WHAT IS REQUIRED – Output only the lines of the entries that follow, starting at the one with "## 9. Information" and running down to the one with "# Alignment Quality", both included and unchanged.

[Source texts of formatted documents]
• • •

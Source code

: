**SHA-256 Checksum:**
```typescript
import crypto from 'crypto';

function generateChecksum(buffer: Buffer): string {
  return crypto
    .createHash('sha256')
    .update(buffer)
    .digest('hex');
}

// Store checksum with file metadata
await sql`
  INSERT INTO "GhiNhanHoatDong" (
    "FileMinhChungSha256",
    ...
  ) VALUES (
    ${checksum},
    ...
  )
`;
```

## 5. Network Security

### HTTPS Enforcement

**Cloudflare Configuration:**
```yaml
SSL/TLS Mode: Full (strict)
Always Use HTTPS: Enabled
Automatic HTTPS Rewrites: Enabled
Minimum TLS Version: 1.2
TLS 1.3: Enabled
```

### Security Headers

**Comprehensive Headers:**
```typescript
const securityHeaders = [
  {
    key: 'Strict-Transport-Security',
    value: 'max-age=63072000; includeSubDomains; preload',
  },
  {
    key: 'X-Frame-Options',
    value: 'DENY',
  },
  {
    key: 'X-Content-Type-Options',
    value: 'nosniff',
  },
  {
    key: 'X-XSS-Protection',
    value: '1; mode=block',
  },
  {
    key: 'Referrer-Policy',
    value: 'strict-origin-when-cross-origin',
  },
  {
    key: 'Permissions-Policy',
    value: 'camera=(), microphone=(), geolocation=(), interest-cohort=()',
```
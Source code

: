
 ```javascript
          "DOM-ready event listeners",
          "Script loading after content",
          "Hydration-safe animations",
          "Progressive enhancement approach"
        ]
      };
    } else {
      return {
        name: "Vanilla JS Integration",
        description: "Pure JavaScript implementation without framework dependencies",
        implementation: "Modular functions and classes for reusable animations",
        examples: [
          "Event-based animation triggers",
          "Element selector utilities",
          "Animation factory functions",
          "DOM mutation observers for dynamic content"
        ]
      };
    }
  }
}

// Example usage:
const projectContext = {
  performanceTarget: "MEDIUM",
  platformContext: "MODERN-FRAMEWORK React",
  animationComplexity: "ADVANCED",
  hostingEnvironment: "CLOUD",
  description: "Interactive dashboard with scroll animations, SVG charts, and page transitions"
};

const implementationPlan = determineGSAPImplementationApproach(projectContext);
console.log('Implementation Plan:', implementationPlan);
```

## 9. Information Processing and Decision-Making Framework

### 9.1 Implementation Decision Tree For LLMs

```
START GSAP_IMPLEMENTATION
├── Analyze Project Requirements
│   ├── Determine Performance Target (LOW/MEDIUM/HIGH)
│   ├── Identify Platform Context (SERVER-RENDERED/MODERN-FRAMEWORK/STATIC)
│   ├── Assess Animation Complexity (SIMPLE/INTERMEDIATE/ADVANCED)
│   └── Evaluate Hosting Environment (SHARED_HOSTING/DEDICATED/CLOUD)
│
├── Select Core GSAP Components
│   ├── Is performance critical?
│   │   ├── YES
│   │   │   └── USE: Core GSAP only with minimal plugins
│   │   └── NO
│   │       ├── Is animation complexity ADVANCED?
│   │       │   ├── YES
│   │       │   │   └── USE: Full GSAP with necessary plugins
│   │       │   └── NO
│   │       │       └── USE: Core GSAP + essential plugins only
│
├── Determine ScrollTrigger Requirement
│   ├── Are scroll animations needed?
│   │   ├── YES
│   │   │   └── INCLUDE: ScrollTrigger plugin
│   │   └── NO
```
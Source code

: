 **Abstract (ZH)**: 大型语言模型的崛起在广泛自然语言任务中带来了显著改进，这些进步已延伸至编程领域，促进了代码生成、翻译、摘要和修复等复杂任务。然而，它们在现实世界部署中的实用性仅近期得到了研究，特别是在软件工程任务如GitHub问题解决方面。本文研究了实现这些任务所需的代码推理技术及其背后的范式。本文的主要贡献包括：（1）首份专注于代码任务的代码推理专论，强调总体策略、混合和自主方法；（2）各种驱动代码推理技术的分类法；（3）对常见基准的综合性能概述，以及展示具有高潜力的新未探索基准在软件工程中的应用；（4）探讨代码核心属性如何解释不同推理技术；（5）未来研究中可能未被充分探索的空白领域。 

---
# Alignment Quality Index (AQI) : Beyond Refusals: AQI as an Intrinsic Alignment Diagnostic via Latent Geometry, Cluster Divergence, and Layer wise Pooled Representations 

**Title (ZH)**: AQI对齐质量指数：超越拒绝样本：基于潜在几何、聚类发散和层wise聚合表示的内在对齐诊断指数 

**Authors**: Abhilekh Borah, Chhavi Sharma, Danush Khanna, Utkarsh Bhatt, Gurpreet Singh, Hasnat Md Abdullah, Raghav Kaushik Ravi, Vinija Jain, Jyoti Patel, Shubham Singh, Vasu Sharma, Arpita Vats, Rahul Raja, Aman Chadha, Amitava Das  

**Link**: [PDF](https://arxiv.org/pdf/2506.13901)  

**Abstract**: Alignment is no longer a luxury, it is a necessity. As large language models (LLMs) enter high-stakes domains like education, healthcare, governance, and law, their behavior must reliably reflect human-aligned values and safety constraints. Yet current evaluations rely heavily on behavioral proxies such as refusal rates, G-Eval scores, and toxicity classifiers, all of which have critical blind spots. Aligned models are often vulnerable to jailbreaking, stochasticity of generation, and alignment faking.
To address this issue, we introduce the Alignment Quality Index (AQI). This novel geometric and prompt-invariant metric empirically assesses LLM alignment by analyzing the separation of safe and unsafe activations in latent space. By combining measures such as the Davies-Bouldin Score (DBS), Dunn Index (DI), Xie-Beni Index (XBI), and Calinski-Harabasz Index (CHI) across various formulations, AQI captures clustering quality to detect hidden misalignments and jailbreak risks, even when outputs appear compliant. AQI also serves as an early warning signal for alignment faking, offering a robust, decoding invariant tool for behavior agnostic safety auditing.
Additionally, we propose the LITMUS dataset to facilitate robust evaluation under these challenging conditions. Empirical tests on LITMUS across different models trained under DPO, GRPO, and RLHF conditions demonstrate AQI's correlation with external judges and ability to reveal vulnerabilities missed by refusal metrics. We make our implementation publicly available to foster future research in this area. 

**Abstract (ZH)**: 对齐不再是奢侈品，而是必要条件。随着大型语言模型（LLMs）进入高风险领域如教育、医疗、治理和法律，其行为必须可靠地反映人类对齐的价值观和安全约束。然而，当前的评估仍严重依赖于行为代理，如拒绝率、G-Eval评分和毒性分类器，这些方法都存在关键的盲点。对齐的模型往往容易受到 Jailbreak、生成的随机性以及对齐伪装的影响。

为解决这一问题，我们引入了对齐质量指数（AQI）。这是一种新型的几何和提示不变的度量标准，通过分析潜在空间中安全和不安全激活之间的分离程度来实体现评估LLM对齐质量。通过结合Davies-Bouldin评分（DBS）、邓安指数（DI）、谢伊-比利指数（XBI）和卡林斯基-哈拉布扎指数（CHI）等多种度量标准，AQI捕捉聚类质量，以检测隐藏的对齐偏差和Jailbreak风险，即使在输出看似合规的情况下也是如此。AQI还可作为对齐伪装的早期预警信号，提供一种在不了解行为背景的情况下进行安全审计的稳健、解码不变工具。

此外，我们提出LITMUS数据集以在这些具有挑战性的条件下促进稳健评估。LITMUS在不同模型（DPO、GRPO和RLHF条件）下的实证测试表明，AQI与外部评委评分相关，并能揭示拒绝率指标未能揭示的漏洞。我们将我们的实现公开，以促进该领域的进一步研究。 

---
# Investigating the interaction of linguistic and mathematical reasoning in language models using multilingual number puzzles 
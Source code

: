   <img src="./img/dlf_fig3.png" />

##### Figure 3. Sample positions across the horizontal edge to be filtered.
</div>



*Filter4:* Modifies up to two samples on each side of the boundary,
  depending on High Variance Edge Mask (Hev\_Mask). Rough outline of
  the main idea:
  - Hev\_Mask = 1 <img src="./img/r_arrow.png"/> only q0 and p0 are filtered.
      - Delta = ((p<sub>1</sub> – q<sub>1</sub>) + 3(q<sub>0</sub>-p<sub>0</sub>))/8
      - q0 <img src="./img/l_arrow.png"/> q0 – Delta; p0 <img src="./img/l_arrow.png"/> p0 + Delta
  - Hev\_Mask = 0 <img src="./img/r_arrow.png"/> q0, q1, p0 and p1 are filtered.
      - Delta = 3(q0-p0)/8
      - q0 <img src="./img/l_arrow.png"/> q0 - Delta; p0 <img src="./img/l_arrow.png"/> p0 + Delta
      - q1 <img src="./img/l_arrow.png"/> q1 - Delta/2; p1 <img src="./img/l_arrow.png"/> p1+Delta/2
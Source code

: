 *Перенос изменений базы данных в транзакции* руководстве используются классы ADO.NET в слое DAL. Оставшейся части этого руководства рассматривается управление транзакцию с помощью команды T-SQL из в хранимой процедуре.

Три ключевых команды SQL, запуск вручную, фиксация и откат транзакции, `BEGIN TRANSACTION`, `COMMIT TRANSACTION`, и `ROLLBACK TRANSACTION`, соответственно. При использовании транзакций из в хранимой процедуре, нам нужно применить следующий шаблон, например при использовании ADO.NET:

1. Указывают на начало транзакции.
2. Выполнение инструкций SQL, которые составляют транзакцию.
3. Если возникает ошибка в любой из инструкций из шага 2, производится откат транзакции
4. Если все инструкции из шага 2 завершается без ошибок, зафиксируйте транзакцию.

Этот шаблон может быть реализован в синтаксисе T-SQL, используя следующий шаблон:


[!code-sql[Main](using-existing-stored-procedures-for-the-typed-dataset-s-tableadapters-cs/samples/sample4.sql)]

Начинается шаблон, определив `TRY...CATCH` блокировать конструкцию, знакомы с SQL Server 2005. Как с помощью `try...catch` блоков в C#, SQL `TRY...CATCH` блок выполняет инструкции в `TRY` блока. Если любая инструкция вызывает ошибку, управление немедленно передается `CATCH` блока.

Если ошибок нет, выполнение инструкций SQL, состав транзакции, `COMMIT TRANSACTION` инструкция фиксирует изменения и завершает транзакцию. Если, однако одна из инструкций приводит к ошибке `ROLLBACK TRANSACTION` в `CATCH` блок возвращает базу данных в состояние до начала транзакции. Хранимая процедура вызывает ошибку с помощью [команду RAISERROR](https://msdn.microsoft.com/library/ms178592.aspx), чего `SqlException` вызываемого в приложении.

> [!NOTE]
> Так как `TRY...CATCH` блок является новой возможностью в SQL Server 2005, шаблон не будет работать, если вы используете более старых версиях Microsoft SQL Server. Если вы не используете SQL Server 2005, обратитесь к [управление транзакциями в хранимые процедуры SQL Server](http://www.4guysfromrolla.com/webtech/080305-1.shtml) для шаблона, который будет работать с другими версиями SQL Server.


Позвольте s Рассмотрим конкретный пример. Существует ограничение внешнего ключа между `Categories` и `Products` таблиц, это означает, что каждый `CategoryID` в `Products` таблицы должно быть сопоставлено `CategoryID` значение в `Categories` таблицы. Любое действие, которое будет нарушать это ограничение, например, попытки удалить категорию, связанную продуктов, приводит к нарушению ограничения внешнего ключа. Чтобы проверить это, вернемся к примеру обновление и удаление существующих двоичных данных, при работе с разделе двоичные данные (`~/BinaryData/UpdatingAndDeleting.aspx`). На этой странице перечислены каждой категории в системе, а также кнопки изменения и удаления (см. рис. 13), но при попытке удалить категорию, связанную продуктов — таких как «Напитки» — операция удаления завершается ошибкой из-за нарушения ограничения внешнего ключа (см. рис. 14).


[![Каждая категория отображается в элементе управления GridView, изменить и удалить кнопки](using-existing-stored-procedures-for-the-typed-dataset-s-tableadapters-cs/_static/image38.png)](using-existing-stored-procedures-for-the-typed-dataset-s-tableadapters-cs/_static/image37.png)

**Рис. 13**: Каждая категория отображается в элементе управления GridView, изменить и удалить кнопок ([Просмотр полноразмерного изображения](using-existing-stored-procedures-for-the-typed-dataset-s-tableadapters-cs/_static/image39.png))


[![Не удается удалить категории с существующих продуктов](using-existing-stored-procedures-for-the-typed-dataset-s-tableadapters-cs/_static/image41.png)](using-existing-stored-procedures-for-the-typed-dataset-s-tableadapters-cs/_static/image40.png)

• • •

WRITTEN ANSWER –
## 9. Information Processing and Decision-Making Framework

### 9.1 Implementation Decision Tree For LLMs

```
START GSAP_IMPLEMENTATION
├── Analyze Project Requirements
│   ├── Determine Performance Target (LOW/MEDIUM/HIGH)
│   ├── Identify Platform Context (SERVER-RENDERED/MODERN-FRAMEWORK/STATIC)
│   ├── Assess Animation Complexity (SIMPLE/INTERMEDIATE/ADVANCED)
│   └── Evaluate Hosting Environment (SHARED_HOSTING/DEDICATED/CLOUD)
│
├── Select Core GSAP Components
│   ├── Is performance critical?
│   │   ├── YES
│   │   │   └── USE: Core GSAP only with minimal plugins
│   │   └── NO
│   │       ├── Is animation complexity ADVANCED?
│   │       │   ├── YES
│   │       │   │   └── USE: Full GSAP with necessary plugins
│   │       │   └── NO
│   │       │       └── USE: Core GSAP + essential plugins only
│
├── Determine ScrollTrigger Requirement
│   ├── Are scroll animations needed?
│   │   ├── YES
│   │   │   └── INCLUDE: ScrollTrigger plugin
│   │   └── NO
```
Source code

: **Abstract (ZH)**: 大型语言模型的崛起在广泛自然语言任务中带来了显著改进，这些进步已延伸至编程领域，促进了代码生成、翻译、摘要和修复等复杂任务。然而，它们在现实世界部署中的实用性仅近期得到了研究，特别是在软件工程任务如GitHub问题解决方面。本文研究了实现这些任务所需的代码推理技术及其背后的范式。本文的主要贡献包括：（1）首份专注于代码任务的代码推理专论，强调总体策略、混合和自主方法；（2）各种驱动代码推理技术的分类法；（3）对常见基准的综合性能概述，以及展示具有高潜力的新未探索基准在软件工程中的应用；（4）探讨代码核心属性如何解释不同推理技术；（5）未来研究中可能未被充分探索的空白领域。 

---
# Alignment Quality Index (AQI) : Beyond Refusals: AQI as an Intrinsic Alignment Diagnostic via Latent Geometry, Cluster Divergence, and Layer wise Pooled Representations 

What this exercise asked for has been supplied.